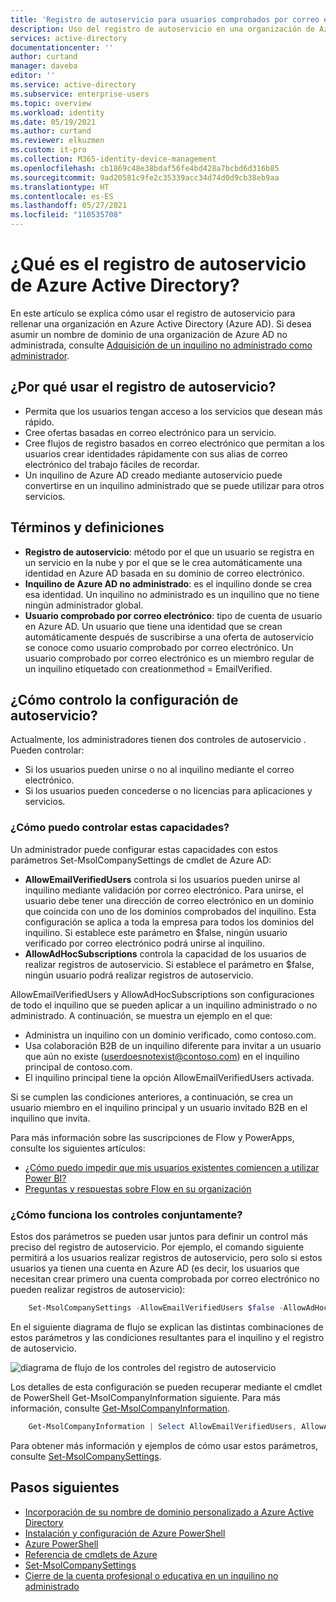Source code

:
 ```yaml
---
title: 'Registro de autoservicio para usuarios comprobados por correo electrónico: Azure AD | Microsoft Docs'
description: Uso del registro de autoservicio en una organización de Azure Active Directory (Azure AD)
services: active-directory
documentationcenter: ''
author: curtand
manager: daveba
editor: ''
ms.service: active-directory
ms.subservice: enterprise-users
ms.topic: overview
ms.workload: identity
ms.date: 05/19/2021
ms.author: curtand
ms.reviewer: elkuzmen
ms.custom: it-pro
ms.collection: M365-identity-device-management
ms.openlocfilehash: cb1869c48e38bdaf56fe4bd428a7bcbd6d316b85
ms.sourcegitcommit: 9ad20581c9fe2c35339acc34d74d0d9cb38eb9aa
ms.translationtype: HT
ms.contentlocale: es-ES
ms.lasthandoff: 05/27/2021
ms.locfileid: "110535708"
---
```

# <a name="what-is-self-service-sign-up-for-azure-active-directory"></a>¿Qué es el registro de autoservicio de Azure Active Directory?

En este artículo se explica cómo usar el registro de autoservicio para rellenar una organización en Azure Active Directory (Azure AD). Si desea asumir un nombre de dominio de una organización de Azure AD no administrada, consulte [Adquisición de un inquilino no administrado como administrador](domains-admin-takeover.md).

## <a name="why-use-self-service-sign-up"></a>¿Por qué usar el registro de autoservicio?

* Permita que los usuarios tengan acceso a los servicios que desean más rápido.
* Cree ofertas basadas en correo electrónico para un servicio.
* Cree flujos de registro basados en correo electrónico que permitan a los usuarios crear identidades rápidamente con sus alias de correo electrónico del trabajo fáciles de recordar.
* Un inquilino de Azure AD creado mediante autoservicio puede convertirse en un inquilino administrado que se puede utilizar para otros servicios.

## <a name="terms-and-definitions"></a>Términos y definiciones

* **Registro de autoservicio**: método por el que un usuario se registra en un servicio en la nube y por el que se le crea automáticamente una identidad en Azure AD basada en su dominio de correo electrónico.
* **Inquilino de Azure AD no administrado**: es el inquilino donde se crea esa identidad. Un inquilino no administrado es un inquilino que no tiene ningún administrador global.
* **Usuario comprobado por correo electrónico**: tipo de cuenta de usuario en Azure AD. Un usuario que tiene una identidad que se crean automáticamente después de suscribirse a una oferta de autoservicio se conoce como usuario comprobado por correo electrónico. Un usuario comprobado por correo electrónico es un miembro regular de un inquilino etiquetado con creationmethod = EmailVerified.

## <a name="how-do-i-control-self-service-settings"></a>¿Cómo controlo la configuración de autoservicio?

Actualmente, los administradores tienen dos controles de autoservicio . Pueden controlar:

* Si los usuarios pueden unirse o no al inquilino mediante el correo electrónico.
* Si los usuarios pueden concederse o no licencias para aplicaciones y servicios.

### <a name="how-can-i-control-these-capabilities"></a>¿Cómo puedo controlar estas capacidades?

Un administrador puede configurar estas capacidades con estos parámetros Set-MsolCompanySettings de cmdlet de Azure AD:

* **AllowEmailVerifiedUsers** controla si los usuarios pueden unirse al inquilino mediante validación por correo electrónico. Para unirse, el usuario debe tener una dirección de correo electrónico en un dominio que coincida con uno de los dominios comprobados del inquilino. Esta configuración se aplica a toda la empresa para todos los dominios del inquilino. Si establece este parámetro en $false, ningún usuario verificado por correo electrónico podrá unirse al inquilino.
* **AllowAdHocSubscriptions** controla la capacidad de los usuarios de realizar registros de autoservicio. Si establece el parámetro en $false, ningún usuario podrá realizar registros de autoservicio.
  
AllowEmailVerifiedUsers y AllowAdHocSubscriptions son configuraciones de todo el inquilino que se pueden aplicar a un inquilino administrado o no administrado. A continuación, se muestra un ejemplo en el que:

* Administra un inquilino con un dominio verificado, como contoso.com.
* Usa colaboración B2B de un inquilino diferente para invitar a un usuario que aún no existe (userdoesnotexist@contoso.com) en el inquilino principal de contoso.com.
* El inquilino principal tiene la opción AllowEmailVerifiedUsers activada.

Si se cumplen las condiciones anteriores, a continuación, se crea un usuario miembro en el inquilino principal y un usuario invitado B2B en el inquilino que invita.

Para más información sobre las suscripciones de Flow y PowerApps, consulte los siguientes artículos:

* [¿Cómo puedo impedir que mis usuarios existentes comiencen a utilizar Power BI?](https://support.office.com/article/Power-BI-in-your-Organization-d7941332-8aec-4e5e-87e8-92073ce73dc5#bkmk_preventjoining)
* [Preguntas y respuestas sobre Flow en su organización](/flow/organization-q-and-a)

### <a name="how-do-the-controls-work-together"></a>¿Cómo funciona los controles conjuntamente?
Estos dos parámetros se pueden usar juntos para definir un control más preciso del registro de autoservicio. Por ejemplo, el comando siguiente permitirá a los usuarios realizar registros de autoservicio, pero solo si estos usuarios ya tienen una cuenta en Azure AD (es decir, los usuarios que necesitan crear primero una cuenta comprobada por correo electrónico no pueden realizar registros de autoservicio):

```powershell
    Set-MsolCompanySettings -AllowEmailVerifiedUsers $false -AllowAdHocSubscriptions $true
```

En el siguiente diagrama de flujo se explican las distintas combinaciones de estos parámetros y las condiciones resultantes para el inquilino y el registro de autoservicio.

![diagrama de flujo de los controles del registro de autoservicio](./media/directory-self-service-signup/SelfServiceSignUpControls.png)

Los detalles de esta configuración se pueden recuperar mediante el cmdlet de PowerShell Get-MsolCompanyInformation siguiente. Para más información, consulte [Get-MsolCompanyInformation](/powershell/module/msonline/get-msolcompanyinformation).

```powershell
    Get-MsolCompanyInformation | Select AllowEmailVerifiedUsers, AllowAdHocSubscriptions
```

Para obtener más información y ejemplos de cómo usar estos parámetros, consulte [Set-MsolCompanySettings](/powershell/module/msonline/set-msolcompanysettings).

## <a name="next-steps"></a>Pasos siguientes

* [Incorporación de su nombre de dominio personalizado a Azure Active Directory](../fundamentals/add-custom-domain.md)
* [Instalación y configuración de Azure PowerShell](/powershell/azure/)
* [Azure PowerShell](/powershell/azure/)
* [Referencia de cmdlets de Azure](/powershell/azure/get-started-azureps)
* [Set-MsolCompanySettings](/powershell/module/msonline/set-msolcompanysettings)
* [Cierre de la cuenta profesional o educativa en un inquilino no administrado](users-close-account.md)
-=-=-
- PROBLEM TO WORK ON -
Give back, exactly as written, the stretch from the line with "Azure Active Directory?" through the line with "para un servicio.", and no other lines from the records above.

- TASK OUTPUT -
# <a name="what-is-self-service-sign-up-for-azure-active-directory"></a>¿Qué es el registro de autoservicio de Azure Active Directory?

En este artículo se explica cómo usar el registro de autoservicio para rellenar una organización en Azure Active Directory (Azure AD). Si desea asumir un nombre de dominio de una organización de Azure AD no administrada, consulte [Adquisición de un inquilino no administrado como administrador](domains-admin-takeover.md).

## <a name="why-use-self-service-sign-up"></a>¿Por qué usar el registro de autoservicio?

* Permita que los usuarios tengan acceso a los servicios que desean más rápido.
* Cree ofertas basadas en correo electrónico para un servicio.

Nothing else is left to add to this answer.